Competing Interests: The authors have declared that no competing interests exist.

Figures

Figure 1
Figure 1. Decreased expression of NKG2D and NKp46 on NK cells from type 2 diabetes patients.
(A) Representative gating on CD3−/CD56+, CD56bright CD16dim/ne, CD56dim CD16bright and CD56 CD16+ cells. (B) NKG2D expression on NK cells from 25 healthy donors (HD) and 35 type 2 diabetic patients (T2D) as assessed by flow cytometry. One representative flow cytometry experiment is shown. (C) NKp46 expression quantified by FACS (n = 25); a representative analysis is shown. (**: P<0.01).
Figure 2
Figure 2. Correlation between plasma HbA1c levels and NKG2D expression on NK cells assesed by Spearman’s correlation.
A significant inverse correlation (n = 32, r = −0.5; P = 0.009) is revealed between the main marker of diabetic metabolic control and NKG2D expression on NK cells.
Figure 3
Figure 3. Decreased functional properties of diabetic NK cells and effects of IL-15.

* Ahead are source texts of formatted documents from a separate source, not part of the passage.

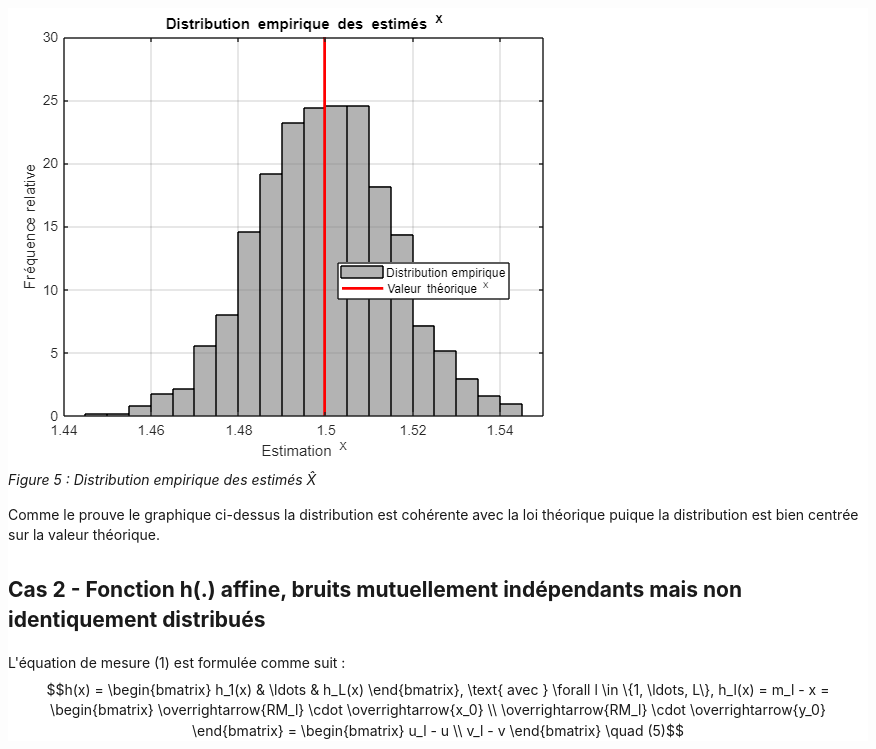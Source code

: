 ![](5.png) <br> *Figure 5 : Distribution empirique des estimés $\hat{X}$*

</center>

Comme le prouve le graphique ci-dessus la distribution est cohérente avec la loi théorique puique la distribution est bien centrée sur la valeur théorique.

























## Cas 2 - Fonction h(.) affine, bruits mutuellement indépendants mais non identiquement distribués

L'équation de mesure (1) est formulée comme suit :
$$h(x) = \begin{bmatrix} h_1(x) & \ldots & h_L(x) \end{bmatrix}, \text{ avec } \forall l \in \{1, \ldots, L\},
h_l(x) = m_l - x = \begin{bmatrix} \overrightarrow{RM_l} \cdot \overrightarrow{x_0} \\ \overrightarrow{RM_l} \cdot \overrightarrow{y_0} \end{bmatrix} = \begin{bmatrix} u_l - u \\ v_l - v \end{bmatrix} \quad (5)$$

(A) CD107a degranulation assay using PBMCs from diabetic (n = 18) or control subjects (n = 16) challenged with K562 cells. Representative flow cytometry experiments are shown. (B) Overnight incubation in the presence of IL-15 (10 ng/mL) significantly increases NKG2D expression on NK cells from T2D patients (n = 7), as assessed by flow cytometry. A representative flow cytometry experiment is shown. (C) Stimulation with IL-15 (10 ng/mL) restores CD107a degranulation for PBMCs from diabetic patients (n = 7) challenged with K562 target cells. A representative flow cytometry experiment is shown *: P<0.05.
Figure 4
Figure 4. Decreased NKp46 mRNA expression in NK cells from type 2 diabetic patients.
Quantitative RT-PCR was used to assess expression of NKp46 and NKG2D mRNAs in NK cells from healthy donors (n = 7) and diabetic patients (n = 7). Transcript levels are presented as mean±SEM. Only NKp46 mRNA is down-regulated. *:P<0.05.
Figure 5
Figure 5. Tunicamycin induces ER stress and UPR activation, and decreases NKG2D expression in normal PBMCs in vitro .

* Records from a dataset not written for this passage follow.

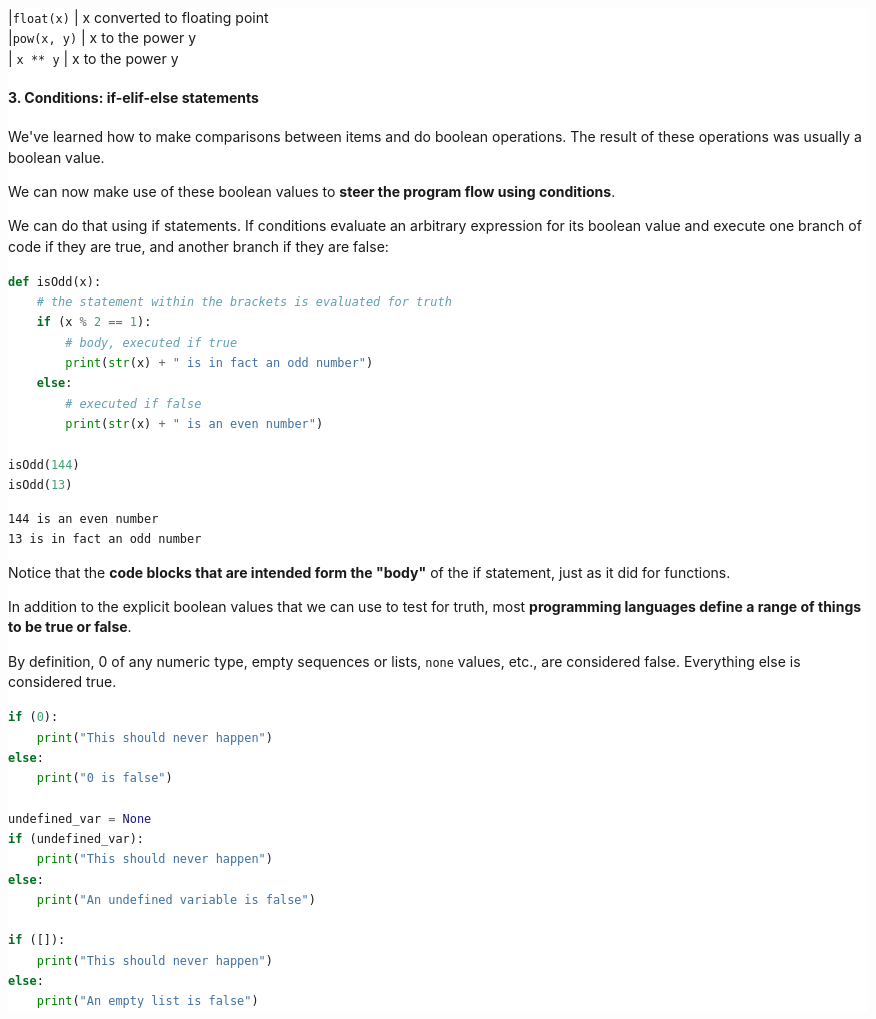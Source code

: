 |`float(x)` |	x converted to floating point	
|`pow(x, y)` |	x to the power y	
| `x ** y` | x to the power y

#### 3. Conditions: if-elif-else statements

We've learned how to make comparisons between items and do boolean operations. The result of these operations was usually a boolean value. 

We can now make use of these boolean values to **steer the program flow using conditions**. 

We can do that using if statements. If conditions evaluate an arbitrary expression for its boolean value and execute one branch of code if they are true, and another branch if they are false:


```python
def isOdd(x):
    # the statement within the brackets is evaluated for truth
    if (x % 2 == 1):
        # body, executed if true
        print(str(x) + " is in fact an odd number")
    else:
        # executed if false
        print(str(x) + " is an even number")

isOdd(144)
isOdd(13)
```

    144 is an even number
    13 is in fact an odd number


Notice that the **code blocks that are intended form the "body"** of the if statement, just as it did for functions.

In addition to the explicit boolean values that we can use to test for truth, most **programming languages define a range of things to be true or false**. 

By definition, 0 of any numeric type, empty sequences or lists, `none` values, etc., are considered false. Everything else is considered true.


```python
if (0):
    print("This should never happen")
else:
    print("0 is false")

undefined_var = None
if (undefined_var):
    print("This should never happen")
else:
    print("An undefined variable is false")
    
if ([]):
    print("This should never happen")
else:
    print("An empty list is false")
```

PBMCs from healthy donors were incubated in the absence (Ctrl) or in the presence (Tm) of 1.25 µg/mL tunicamycin for 6 hours. (A) ER stress markers BiP, HERP, GRP94 and PDI, (B) IRE1α pathway marker spliced XBP1 (sXBP1) and (C) PERK pathway markers ATF4, GADD34 and CHOP mRNA amounts were determined by quantitative RT-PCR in normal PBMCs. Transcript levels are presented as mean±SEM (n = 6). *:P<0.05. (D) NKG2D, NKp46 and NKG2C expressions were quantified by flow cytometry (n = 12). *:P<0.05.
Figure 6
Figure 6. Assessing ER stress and UPR activation in NK cells from diabetic patients.
mRNA levels for BiP, PDI and sXBP1 were quantified by quantitative RT-PCR in NK cells from healthy donors (n = 17) and type 2 diabetic patients (n = 18). Transcript levels are presented as mean±SEM. *:P<0.05; **: P<0.01.